» **Dataset records**:
▽

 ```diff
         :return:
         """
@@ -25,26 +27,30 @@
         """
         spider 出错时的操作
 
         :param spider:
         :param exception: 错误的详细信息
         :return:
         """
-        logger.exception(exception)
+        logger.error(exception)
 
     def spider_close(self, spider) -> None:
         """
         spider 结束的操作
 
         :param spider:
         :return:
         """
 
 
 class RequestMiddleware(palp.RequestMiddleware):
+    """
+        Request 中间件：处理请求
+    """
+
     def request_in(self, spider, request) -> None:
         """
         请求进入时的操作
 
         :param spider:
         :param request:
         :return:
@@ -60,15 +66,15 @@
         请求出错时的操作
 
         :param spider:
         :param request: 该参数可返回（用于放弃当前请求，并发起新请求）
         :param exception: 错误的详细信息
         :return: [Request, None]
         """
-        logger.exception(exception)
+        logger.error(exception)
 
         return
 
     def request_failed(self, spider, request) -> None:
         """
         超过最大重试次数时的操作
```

△
▽

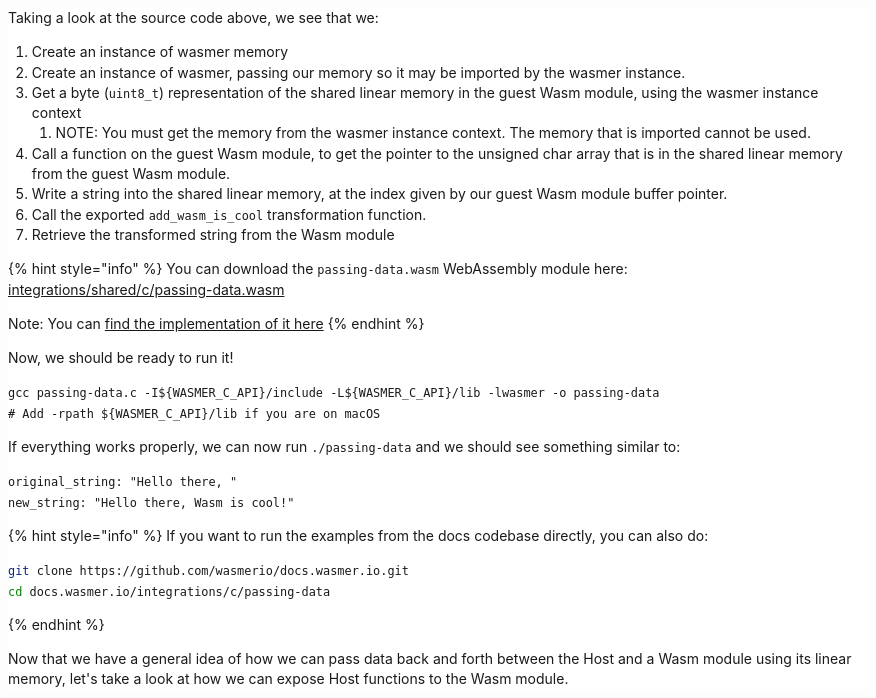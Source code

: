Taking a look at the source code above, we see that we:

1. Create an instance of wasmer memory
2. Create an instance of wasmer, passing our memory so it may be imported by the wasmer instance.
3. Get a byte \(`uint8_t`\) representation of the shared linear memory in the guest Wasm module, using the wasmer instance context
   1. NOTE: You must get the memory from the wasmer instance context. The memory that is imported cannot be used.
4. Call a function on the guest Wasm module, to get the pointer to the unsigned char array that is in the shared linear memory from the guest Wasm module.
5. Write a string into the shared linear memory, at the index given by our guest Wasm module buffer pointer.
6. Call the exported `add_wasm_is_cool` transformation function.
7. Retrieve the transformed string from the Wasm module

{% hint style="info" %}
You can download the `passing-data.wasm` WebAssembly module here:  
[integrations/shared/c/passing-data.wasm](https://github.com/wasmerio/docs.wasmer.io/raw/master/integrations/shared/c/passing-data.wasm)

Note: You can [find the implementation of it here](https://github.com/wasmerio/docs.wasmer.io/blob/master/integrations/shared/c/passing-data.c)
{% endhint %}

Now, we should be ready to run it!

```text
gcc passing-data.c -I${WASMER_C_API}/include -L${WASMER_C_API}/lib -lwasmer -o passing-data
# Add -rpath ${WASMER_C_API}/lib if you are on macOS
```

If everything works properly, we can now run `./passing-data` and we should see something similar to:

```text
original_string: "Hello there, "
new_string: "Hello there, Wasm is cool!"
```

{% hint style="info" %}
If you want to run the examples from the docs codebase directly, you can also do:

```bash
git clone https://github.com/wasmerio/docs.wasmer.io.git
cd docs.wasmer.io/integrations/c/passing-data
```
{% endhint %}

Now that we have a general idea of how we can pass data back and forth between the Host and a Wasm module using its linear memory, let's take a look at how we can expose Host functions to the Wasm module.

△

» **Activity**: Copy each line above that contains the word "linear".

» **Answer box**:
3. Get a byte \(`uint8_t`\) representation of the shared linear memory in the guest Wasm module, using the wasmer instance context
4. Call a function on the guest Wasm module, to get the pointer to the unsigned char array that is in the shared linear memory from the guest Wasm module.
5. Write a string into the shared linear memory, at the index given by our guest Wasm module buffer pointer.
Now that we have a general idea of how we can pass data back and forth between the Host and a Wasm module using its linear memory, let's take a look at how we can expose Host functions to the Wasm module.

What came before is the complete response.